If I had to pick a word to describe sex education classes then it would be ‘vague’. They are vague in every form – what they contain, the relationships they present, and basically if you are a cis, heterosexual couple who occasionally enjoy ‘consciously coupling’ in the missionary position then this is the workshop for you! For everyone else on the expanding spectrum, these classes are alienating. Calling from my own experience, trying to find out more information on being bisexual was difficult – I had never heard that word being used in a serious context until university. During high school, there only seemed to be gay or straight – easy tick-box categories, you picked which applied and that’s you for life basically.
The TIE campaign (Time for Inclusive Education) created in June this year by John Daly and Louis Stevenson, are fighting for LGBTQ+ inclusive education to be implemented in the Scottish education system. The group launched an online petition to the Scottish government which is currently lodged to the Scottish Parliament. It is imperative that this fantastic campaign cannot be ignored. It was not until I became a student at Glasgow (and created a Tumblr account) that I started learning of the diverse labels and definitions of a person’s gender or sexuality. At school, terms such as transgender or asexual are pretty much non-existent. I learned about being transgender through shit TV actually – Hollyoaks introduced their first transgender character on the soap in 2010. People (including myself) are forced to get their information about their sexuality through outside sources: film, tv, porn, watching ‘coming out’ videos on YouTube where everyone declared ‘it gets better!’ all whilst our school system stays silent.
Teachers themselves are afraid to comment on LGBTQ+ issues, with the shocking statistic that almost a third of Scottish teachers have heard homophobic/transphobic comments from members of staff. Couple this with a lack of training on the appropriate response and care towards LGBTQ+ youth attending school, the ignorance trickles down to the students themselves, leading to 99% of LGBTQ+ youth hearing the phrase ‘that’s so gay’ spoken daily, which is heart-breaking. Everyone has said this phrase at some point in their life, there’s no denying it. At school ‘gay’ is a synonym for something bad, something negative, something sub-standard – this is mirrored in our failing education system as there is next to no sexual education for LGBTQ+ youth.
Campaign 4 Consent is another group petitioning the National government, this time to include consent lessons in the sex education curriculum. They summed up the campaign neatly, ‘it is immediately crucial for consent to be taught as it is universally relevant as well as being a very basic concept that is often overlooked’. In my opinion, and hopefully everyone’s, teaching children about the awareness of consent and to recognise whether or not they have given/got it is inherently vital. Here are some upsetting statistics from Rape Crisis Scotland – in the years 2013/14 there were 1,690 assaults reported to the police, a rise of 23%. Up to a third of girls in relationships suffer an unwanted sexual act, and women are more likely to be attacked by someone they know. It is easy to bracket consent into either ‘attacking’ or ‘not attacking’ someone. It is not as obvious as this.

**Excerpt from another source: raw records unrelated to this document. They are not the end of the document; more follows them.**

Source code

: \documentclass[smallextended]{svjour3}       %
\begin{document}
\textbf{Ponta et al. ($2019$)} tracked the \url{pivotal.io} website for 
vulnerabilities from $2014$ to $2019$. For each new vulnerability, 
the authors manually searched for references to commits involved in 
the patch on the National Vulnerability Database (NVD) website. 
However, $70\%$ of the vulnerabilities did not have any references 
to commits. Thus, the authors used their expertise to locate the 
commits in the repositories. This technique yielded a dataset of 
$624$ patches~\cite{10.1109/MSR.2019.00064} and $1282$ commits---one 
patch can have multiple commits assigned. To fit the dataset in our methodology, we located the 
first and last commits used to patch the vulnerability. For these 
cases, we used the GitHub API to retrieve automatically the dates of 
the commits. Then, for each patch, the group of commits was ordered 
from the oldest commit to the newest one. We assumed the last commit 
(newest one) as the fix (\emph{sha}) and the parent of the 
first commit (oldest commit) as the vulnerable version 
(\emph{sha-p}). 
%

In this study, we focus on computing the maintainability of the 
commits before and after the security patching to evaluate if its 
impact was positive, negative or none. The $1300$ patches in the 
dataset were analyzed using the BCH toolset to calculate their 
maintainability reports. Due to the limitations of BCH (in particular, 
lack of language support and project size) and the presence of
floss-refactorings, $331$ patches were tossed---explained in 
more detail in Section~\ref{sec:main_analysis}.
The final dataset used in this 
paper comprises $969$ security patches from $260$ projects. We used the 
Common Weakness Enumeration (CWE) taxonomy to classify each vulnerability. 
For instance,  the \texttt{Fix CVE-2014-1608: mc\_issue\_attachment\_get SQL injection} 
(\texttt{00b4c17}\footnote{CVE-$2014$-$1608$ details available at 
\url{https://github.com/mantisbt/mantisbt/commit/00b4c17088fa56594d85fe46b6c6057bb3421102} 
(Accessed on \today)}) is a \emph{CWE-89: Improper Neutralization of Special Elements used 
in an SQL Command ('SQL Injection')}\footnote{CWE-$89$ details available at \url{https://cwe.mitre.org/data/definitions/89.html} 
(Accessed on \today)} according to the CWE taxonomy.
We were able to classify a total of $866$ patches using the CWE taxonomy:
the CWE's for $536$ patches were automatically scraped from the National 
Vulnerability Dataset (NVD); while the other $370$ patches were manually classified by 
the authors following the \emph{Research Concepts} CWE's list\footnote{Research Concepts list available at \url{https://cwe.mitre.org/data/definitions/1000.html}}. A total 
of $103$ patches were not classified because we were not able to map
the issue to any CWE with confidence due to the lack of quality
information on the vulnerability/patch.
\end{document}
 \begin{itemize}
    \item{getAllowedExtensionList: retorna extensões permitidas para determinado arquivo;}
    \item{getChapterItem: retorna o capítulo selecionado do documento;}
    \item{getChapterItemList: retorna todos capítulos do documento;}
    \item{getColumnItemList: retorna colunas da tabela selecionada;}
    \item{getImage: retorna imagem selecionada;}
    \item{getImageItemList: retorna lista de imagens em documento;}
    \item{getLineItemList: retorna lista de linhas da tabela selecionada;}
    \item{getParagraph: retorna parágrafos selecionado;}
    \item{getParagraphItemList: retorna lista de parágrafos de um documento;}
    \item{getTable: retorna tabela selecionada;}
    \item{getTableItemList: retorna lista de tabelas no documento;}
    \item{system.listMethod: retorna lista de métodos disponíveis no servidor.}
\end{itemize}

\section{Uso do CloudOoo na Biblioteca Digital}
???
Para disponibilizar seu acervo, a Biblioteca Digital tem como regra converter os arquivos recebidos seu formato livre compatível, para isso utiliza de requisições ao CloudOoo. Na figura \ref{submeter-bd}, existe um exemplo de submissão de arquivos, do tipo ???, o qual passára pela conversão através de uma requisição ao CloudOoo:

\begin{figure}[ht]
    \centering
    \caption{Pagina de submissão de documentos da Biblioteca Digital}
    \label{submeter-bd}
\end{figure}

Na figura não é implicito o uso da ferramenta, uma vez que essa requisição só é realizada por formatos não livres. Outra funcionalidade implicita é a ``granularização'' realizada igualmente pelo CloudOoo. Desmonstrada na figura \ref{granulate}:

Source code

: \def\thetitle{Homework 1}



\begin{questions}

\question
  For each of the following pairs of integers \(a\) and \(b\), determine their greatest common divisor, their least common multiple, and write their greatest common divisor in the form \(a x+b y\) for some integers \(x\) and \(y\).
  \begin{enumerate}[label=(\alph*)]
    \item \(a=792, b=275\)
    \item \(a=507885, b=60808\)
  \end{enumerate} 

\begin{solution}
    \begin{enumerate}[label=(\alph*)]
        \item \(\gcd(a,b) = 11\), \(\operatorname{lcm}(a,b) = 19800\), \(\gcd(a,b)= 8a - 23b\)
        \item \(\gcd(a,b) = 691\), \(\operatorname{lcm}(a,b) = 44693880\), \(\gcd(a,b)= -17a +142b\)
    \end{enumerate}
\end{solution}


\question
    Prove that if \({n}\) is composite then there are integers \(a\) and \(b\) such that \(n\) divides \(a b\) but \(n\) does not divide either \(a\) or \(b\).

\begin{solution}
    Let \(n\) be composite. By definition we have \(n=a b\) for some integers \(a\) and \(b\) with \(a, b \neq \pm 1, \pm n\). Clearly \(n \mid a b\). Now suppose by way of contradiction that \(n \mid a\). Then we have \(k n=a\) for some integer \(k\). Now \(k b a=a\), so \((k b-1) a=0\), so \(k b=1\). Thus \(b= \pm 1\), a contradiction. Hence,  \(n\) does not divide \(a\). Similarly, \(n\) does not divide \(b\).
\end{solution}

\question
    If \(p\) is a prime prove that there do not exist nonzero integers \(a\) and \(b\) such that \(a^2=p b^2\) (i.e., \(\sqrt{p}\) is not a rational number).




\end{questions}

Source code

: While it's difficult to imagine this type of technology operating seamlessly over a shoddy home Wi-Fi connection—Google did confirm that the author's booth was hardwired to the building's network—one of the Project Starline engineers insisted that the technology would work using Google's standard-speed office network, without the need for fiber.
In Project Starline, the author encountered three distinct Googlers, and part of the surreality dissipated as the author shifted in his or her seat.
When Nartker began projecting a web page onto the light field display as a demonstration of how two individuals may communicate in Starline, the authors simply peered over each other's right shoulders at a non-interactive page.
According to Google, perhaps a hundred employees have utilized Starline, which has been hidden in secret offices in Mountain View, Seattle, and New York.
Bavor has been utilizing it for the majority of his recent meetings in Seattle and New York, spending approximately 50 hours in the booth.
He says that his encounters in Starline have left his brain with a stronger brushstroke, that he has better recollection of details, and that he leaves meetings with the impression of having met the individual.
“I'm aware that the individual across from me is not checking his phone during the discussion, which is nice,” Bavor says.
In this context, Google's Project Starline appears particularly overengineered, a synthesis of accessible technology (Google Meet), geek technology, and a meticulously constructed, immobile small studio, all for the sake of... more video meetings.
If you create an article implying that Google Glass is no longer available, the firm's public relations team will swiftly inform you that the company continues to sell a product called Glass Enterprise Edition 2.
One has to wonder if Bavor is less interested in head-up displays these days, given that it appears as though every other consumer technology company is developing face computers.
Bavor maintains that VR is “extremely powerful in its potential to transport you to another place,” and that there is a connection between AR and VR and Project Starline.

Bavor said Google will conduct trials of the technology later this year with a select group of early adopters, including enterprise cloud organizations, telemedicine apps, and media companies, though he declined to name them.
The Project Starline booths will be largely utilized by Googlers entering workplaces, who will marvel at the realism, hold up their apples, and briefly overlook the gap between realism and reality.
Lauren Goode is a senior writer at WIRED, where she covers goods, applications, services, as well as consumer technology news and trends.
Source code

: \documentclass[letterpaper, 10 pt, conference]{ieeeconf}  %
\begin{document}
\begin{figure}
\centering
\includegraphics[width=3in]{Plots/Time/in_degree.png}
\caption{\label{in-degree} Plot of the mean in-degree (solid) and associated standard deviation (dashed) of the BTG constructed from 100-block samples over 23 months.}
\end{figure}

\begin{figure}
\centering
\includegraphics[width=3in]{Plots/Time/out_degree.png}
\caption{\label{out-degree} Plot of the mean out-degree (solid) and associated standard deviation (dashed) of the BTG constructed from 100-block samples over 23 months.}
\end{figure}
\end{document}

Also when presented with the opportunity to learn from these lessons, do not take it as a personal insult, and that everyone is branding you ‘a rapist’. No one is above learning basic lessons for consent. The horrifying statistics above prove there is lingering ambiguity over what exactly sexual assault is. These lessons are a necessity, and it is easy to look at this through Instagram filtered glasses here at Glasgow Uni – some folk canny wait to start chucking condoms and fanny pads in the unions, so why is sex so hushed in schools? A child is not losing their innocence if they learn about sex and consent, you’re instilling in them from a young age basic foundations in order for them to become a decent, respectful human being in the long term. In the end, that is what all education should do.
Both of these issues are so important, and I would implore everyone to support each campaign respectively. African writer Chimamanda Adichie once said, ‘The problem with stereotypes is not that they are untrue, but that they are incomplete. They make one story become the only story.’ A lack of education stamps stereotypes on LGBTQ+ youth, whilst consent lessons are so blaringly obvious that I guess we should just sweep them under the carpet and never talk about them. Not only does there need to be a shift in sex education classes in schools, but more classes brought into university life as well. Most of all there needs to be a change in attitude. Lesson learned.